Translator: Kell | Editor: Ryunakama
There is always a weapon for every fighting tactic. Understanding tactics is to understand weapons.
“You know how people fight?” Myna asked. “Even those with different job classes than yours?”
“More or less. I’ve never even seen anyone with the same class as me in the first place.”
“Now that you mention it. So you know how your opponents fight just by looking at their weapons?”
“Yeah. Except those whose fighting styles I’m unfamiliar with, or those who use inefficient weapons.”
PVP in BBO required one to discern the opponent’s fighting style in an instant and deal with them appropriately. The quickest way to do that was to check their weapon. Perhaps what I was doing at the moment was an application of that.
“I’ll tell the nobles I know not to turn you into an enemy,” Myna said.
“You won’t have to do that if we lose to Cardinal Georgis.”

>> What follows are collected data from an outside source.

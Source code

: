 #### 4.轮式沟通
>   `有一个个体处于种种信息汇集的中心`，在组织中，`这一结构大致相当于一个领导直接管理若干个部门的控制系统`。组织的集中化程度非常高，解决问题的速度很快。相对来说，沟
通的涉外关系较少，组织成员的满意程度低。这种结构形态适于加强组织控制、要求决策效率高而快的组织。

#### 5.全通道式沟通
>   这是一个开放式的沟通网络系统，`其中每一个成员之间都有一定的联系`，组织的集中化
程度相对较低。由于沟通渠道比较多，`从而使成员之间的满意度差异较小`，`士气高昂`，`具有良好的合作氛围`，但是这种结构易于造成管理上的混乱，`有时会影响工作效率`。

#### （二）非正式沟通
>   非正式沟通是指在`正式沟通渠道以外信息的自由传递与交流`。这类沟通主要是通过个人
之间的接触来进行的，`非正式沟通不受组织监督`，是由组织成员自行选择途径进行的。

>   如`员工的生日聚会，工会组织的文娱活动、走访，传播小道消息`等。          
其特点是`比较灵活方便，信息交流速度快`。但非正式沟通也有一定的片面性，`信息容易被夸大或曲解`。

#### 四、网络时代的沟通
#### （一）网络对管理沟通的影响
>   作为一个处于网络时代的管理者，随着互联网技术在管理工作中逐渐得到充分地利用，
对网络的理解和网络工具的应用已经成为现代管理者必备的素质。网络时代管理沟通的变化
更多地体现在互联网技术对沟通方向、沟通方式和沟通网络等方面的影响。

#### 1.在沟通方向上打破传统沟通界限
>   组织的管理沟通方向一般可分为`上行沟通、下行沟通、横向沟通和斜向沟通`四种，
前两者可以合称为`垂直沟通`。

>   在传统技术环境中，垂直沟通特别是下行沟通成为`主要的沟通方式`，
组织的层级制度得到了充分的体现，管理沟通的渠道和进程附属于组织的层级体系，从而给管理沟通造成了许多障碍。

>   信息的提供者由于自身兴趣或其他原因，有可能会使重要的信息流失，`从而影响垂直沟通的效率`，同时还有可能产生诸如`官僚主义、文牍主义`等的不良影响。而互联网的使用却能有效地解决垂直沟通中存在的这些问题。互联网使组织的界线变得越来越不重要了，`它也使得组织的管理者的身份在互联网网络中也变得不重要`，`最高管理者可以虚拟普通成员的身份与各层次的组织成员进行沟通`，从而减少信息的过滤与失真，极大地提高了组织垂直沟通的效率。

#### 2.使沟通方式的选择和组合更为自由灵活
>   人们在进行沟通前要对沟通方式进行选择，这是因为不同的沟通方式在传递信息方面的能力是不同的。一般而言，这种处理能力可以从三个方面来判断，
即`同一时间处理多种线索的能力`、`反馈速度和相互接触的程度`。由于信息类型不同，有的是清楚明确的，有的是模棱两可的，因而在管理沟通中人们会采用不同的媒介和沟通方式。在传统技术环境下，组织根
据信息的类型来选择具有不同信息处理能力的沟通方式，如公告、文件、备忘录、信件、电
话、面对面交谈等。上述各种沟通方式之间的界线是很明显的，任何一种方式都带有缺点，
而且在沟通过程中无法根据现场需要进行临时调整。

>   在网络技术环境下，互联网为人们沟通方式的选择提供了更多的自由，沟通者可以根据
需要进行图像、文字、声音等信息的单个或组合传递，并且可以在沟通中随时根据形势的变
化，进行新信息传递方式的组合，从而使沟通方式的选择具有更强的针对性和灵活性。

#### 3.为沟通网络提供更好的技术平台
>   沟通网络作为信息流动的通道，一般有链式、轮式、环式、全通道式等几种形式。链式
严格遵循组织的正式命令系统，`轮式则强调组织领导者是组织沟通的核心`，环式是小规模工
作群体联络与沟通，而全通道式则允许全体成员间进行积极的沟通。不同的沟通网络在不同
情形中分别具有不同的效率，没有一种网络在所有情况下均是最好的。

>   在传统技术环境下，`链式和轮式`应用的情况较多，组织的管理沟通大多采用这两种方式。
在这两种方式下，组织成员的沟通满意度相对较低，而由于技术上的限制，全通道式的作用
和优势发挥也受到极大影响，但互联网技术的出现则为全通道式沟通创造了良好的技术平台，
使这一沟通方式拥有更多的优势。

“But you’re going to win, right?”
With that, I continued to pick out weapons. At the rate I was going, I would be done by evening.
“I’ve brought weapons you might be able to use. Try them out and pick one.”
After I finished selecting a large number of weapons that evening, we moved on to the second phase.
At this stage, however, it wasn’t me who would choose the weapons, but the actual citizens. At the end of the day, people chose weapons based on what they were comfortable with.
I told them to take a break from training and select their weapons.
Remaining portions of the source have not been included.